> _DATA LISTING_
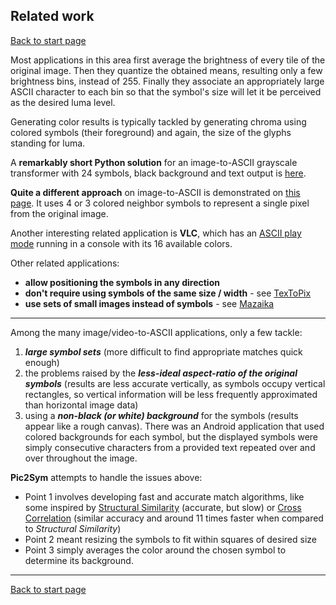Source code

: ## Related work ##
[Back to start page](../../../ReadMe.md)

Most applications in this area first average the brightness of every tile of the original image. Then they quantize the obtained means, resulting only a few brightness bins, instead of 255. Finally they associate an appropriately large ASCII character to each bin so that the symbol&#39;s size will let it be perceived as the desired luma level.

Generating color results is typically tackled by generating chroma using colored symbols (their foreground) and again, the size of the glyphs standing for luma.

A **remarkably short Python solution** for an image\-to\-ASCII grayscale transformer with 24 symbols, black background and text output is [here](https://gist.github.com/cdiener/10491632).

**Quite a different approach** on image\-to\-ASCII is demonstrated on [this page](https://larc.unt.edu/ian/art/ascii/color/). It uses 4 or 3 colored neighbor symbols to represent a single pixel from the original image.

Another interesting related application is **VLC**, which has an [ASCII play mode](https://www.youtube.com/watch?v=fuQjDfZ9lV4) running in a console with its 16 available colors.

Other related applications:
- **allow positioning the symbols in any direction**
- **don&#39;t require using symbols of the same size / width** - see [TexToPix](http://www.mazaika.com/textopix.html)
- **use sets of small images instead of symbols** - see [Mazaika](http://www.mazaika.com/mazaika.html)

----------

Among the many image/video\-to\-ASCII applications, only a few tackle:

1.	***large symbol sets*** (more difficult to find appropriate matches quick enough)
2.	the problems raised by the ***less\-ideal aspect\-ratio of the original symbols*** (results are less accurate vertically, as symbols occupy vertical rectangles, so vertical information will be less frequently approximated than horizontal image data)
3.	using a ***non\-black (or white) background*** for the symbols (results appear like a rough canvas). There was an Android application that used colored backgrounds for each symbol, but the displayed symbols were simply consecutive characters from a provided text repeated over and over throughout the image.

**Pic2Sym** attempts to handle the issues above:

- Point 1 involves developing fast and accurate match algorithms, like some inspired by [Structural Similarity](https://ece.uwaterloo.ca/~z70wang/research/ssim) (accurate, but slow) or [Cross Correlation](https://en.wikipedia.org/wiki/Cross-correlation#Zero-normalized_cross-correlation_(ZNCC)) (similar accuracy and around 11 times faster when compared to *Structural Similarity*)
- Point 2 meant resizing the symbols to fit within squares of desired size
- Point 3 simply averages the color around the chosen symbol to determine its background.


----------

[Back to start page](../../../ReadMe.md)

> _EXERCISE_
Exact copy, pictures excluded: restate every record above word for word.

> _EXERCISE RESULT_
Source code

: ## Related work ##
[Back to start page](../../../ReadMe.md)

Most applications in this area first average the brightness of every tile of the original image. Then they quantize the obtained means, resulting only a few brightness bins, instead of 255. Finally they associate an appropriately large ASCII character to each bin so that the symbol&#39;s size will let it be perceived as the desired luma level.

Generating color results is typically tackled by generating chroma using colored symbols (their foreground) and again, the size of the glyphs standing for luma.

A **remarkably short Python solution** for an image\-to\-ASCII grayscale transformer with 24 symbols, black background and text output is [here](https://gist.github.com/cdiener/10491632).

**Quite a different approach** on image\-to\-ASCII is demonstrated on [this page](https://larc.unt.edu/ian/art/ascii/color/). It uses 4 or 3 colored neighbor symbols to represent a single pixel from the original image.

Another interesting related application is **VLC**, which has an [ASCII play mode](https://www.youtube.com/watch?v=fuQjDfZ9lV4) running in a console with its 16 available colors.

Other related applications:
- **allow positioning the symbols in any direction**
- **don&#39;t require using symbols of the same size / width** - see [TexToPix](http://www.mazaika.com/textopix.html)
- **use sets of small images instead of symbols** - see [Mazaika](http://www.mazaika.com/mazaika.html)

----------

Among the many image/video\-to\-ASCII applications, only a few tackle:

1.	***large symbol sets*** (more difficult to find appropriate matches quick enough)
2.	the problems raised by the ***less\-ideal aspect\-ratio of the original symbols*** (results are less accurate vertically, as symbols occupy vertical rectangles, so vertical information will be less frequently approximated than horizontal image data)
3.	using a ***non\-black (or white) background*** for the symbols (results appear like a rough canvas). There was an Android application that used colored backgrounds for each symbol, but the displayed symbols were simply consecutive characters from a provided text repeated over and over throughout the image.

**Pic2Sym** attempts to handle the issues above:

- Point 1 involves developing fast and accurate match algorithms, like some inspired by [Structural Similarity](https://ece.uwaterloo.ca/~z70wang/research/ssim) (accurate, but slow) or [Cross Correlation](https://en.wikipedia.org/wiki/Cross-correlation#Zero-normalized_cross-correlation_(ZNCC)) (similar accuracy and around 11 times faster when compared to *Structural Similarity*)
- Point 2 meant resizing the symbols to fit within squares of desired size
- Point 3 simply averages the color around the chosen symbol to determine its background.


----------

[Back to start page](../../../ReadMe.md)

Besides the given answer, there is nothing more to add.